The continued melting of glaciers on the Rwenzori Mountains over the years and now even at an accelerated rate clearly indicates a rise in temperature and consequently, climate change.
Magezi attributed the glacial recession to higher air temperatures and less snow accumulation and warned that some animal species on the mountain might face extinction because they had adapted to the cool climate but now the climate is changing.
“Some animal species which have been used to the cool climate of the mountains could face extinction in the near future because it is becoming hot.
Jimmy Tumwesigye a project officer with ECOTRUST said they are also promoting afforestation on private land within the surrounding communities near the Rwenzori Mountain National Park under its community-based carbon setting scheme ‘Trees for Global Benefit’.
This scheme supports the integration of tree planting in the livelihood strategies of small-scale landholder farmers using carbon credits.
“We are working with the communities near the national park and we have now conserved the gateway to the Rwenzori National Park because all the natural vegetation had been cleared,” added Tumwesigye.

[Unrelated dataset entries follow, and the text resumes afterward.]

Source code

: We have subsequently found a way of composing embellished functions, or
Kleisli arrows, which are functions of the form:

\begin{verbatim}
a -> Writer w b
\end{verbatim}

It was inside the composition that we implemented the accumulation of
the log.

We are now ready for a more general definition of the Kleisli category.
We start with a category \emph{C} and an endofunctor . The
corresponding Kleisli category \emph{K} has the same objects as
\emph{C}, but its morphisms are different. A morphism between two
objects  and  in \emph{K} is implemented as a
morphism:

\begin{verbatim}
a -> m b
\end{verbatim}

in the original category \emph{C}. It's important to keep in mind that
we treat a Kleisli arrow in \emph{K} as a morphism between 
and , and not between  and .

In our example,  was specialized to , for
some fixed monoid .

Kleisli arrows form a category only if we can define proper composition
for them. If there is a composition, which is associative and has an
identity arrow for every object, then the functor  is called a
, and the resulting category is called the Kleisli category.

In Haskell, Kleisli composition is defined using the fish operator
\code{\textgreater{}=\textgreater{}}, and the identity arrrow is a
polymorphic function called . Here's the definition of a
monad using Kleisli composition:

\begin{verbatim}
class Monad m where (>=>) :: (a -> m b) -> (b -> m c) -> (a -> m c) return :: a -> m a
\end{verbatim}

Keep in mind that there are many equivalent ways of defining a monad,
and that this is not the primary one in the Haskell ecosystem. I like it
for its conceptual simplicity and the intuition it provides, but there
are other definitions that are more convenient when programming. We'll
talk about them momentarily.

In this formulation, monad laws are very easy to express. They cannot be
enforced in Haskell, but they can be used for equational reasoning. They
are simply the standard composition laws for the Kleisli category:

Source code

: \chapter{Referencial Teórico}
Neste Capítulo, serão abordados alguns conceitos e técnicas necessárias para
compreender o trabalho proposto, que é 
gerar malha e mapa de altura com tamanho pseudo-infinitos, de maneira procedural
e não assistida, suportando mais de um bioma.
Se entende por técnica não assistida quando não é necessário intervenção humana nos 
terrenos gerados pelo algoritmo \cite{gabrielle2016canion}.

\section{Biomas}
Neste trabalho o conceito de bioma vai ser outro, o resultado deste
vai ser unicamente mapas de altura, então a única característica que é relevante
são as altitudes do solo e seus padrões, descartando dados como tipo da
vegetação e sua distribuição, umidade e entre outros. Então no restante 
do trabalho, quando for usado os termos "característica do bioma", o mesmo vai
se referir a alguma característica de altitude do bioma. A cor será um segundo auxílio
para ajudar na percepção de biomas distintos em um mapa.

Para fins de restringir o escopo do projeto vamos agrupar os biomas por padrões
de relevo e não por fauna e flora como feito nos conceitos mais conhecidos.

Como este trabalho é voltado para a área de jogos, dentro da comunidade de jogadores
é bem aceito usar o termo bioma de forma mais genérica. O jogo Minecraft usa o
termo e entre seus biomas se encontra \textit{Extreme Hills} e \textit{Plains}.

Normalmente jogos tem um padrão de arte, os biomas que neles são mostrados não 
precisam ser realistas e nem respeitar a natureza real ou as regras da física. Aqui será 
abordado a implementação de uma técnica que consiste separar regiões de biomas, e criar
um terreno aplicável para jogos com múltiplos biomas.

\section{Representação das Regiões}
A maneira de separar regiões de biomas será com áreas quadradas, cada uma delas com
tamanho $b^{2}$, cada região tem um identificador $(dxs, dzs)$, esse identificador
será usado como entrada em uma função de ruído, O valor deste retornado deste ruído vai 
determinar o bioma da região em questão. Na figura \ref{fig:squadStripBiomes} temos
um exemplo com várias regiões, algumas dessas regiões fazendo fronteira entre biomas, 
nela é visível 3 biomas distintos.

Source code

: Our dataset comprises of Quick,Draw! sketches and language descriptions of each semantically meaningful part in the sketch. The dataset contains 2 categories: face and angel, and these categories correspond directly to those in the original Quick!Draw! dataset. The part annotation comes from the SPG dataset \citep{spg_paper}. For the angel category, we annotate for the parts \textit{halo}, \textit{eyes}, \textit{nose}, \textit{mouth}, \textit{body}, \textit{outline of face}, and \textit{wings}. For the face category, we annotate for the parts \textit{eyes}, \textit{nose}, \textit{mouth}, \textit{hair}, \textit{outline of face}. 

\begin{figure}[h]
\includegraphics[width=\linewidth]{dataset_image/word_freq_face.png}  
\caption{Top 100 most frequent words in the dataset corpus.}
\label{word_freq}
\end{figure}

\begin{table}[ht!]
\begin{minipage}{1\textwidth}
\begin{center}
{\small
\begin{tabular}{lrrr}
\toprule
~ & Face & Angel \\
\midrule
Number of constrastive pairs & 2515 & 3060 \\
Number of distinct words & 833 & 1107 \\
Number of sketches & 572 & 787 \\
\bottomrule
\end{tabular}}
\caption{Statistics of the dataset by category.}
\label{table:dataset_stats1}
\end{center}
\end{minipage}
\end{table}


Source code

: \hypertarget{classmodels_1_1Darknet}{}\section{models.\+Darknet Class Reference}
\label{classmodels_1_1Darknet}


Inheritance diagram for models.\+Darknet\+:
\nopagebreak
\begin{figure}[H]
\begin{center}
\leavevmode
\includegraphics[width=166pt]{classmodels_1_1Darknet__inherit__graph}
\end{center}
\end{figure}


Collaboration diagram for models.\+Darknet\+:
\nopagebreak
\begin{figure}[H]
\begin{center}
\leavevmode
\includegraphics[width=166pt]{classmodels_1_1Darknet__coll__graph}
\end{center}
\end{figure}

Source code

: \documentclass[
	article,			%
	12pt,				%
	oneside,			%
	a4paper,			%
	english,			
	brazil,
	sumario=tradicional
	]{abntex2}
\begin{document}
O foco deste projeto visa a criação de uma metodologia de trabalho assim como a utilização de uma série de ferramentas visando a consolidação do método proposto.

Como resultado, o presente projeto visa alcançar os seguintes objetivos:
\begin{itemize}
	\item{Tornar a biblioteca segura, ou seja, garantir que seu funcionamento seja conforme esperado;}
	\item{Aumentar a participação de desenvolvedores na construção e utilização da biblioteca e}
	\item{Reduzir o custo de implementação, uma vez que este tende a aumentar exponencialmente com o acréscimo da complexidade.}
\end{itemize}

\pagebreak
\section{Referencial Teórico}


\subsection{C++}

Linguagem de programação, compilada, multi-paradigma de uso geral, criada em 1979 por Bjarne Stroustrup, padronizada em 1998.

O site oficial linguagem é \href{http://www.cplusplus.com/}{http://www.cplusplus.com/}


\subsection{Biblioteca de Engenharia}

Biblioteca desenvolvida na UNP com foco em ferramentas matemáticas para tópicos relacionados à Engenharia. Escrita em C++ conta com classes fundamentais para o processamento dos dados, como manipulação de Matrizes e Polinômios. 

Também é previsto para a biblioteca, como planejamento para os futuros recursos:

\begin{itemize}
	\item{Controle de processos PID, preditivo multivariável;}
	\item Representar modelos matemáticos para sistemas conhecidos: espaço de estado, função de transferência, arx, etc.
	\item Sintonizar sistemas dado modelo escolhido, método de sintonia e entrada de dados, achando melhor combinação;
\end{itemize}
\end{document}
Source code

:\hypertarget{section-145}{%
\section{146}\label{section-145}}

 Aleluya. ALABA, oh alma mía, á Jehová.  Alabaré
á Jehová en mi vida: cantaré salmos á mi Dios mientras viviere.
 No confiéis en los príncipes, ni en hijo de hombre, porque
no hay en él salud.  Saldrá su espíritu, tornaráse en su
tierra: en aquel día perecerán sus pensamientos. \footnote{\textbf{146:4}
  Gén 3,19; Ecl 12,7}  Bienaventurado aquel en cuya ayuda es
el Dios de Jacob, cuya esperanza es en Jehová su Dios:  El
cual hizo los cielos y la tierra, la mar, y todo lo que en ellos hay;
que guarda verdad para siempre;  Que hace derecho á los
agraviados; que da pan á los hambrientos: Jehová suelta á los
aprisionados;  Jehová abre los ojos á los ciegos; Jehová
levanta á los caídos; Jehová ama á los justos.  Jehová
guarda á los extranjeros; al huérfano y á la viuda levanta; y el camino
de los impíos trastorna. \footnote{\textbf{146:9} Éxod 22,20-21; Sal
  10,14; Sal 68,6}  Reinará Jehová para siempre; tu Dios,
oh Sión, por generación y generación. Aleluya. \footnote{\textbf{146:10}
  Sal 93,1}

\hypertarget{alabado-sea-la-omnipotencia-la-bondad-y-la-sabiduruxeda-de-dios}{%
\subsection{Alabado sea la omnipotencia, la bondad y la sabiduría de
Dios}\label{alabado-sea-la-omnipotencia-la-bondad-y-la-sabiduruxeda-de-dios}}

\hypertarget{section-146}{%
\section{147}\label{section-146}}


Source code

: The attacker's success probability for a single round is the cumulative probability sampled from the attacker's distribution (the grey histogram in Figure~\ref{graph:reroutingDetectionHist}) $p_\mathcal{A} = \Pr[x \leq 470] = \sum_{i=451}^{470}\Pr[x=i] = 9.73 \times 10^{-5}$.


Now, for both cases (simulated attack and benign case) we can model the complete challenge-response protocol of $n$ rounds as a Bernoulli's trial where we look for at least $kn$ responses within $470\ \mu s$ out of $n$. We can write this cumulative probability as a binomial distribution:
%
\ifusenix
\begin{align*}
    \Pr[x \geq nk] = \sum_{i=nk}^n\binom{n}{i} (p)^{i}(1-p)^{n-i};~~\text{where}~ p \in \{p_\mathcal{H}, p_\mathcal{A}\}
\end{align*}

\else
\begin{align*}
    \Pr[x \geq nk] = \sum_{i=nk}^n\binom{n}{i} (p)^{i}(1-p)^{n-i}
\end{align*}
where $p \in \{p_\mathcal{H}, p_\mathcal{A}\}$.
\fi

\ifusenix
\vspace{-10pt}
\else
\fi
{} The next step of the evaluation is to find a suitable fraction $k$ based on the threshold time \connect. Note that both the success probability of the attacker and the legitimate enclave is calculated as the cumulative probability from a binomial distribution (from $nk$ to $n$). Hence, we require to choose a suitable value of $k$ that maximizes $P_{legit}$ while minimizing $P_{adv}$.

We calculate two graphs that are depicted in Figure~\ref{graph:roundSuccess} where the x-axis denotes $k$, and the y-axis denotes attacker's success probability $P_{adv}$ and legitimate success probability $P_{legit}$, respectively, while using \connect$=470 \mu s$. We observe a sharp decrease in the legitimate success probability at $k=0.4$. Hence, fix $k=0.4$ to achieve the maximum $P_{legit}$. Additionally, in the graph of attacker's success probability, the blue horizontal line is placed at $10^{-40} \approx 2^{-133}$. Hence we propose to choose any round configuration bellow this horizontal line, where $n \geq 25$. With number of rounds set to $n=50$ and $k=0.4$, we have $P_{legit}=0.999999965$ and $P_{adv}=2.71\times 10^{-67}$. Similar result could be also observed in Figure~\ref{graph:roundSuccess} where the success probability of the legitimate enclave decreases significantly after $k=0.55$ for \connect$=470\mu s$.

The glaciers occur on only three peaks of the ranger’s peaks, Mt Stanley, Baker and Speke.
Research indicates that the ice caps on the Rwenzori Mountains have shrunk significantly in the last century. The percentage of ice loss on Mt. Baker is 96% followed by Mt Speke 91% while Mt Stanley has the lowest percentage of ice loss at 69%.
According to the Global Outlook for Ice and Snow 2007, if they continue to recede as they have since 1906, some experts warn that they will be gone in the next few years.
According to the 4th IPCC assessment report, Uganda will experience an increase in average temperatures up by 1.5 degrees Celsius in the next 20 years and it is estimated that by 2080, Uganda’s temperatures will be 43 degrees Celsius.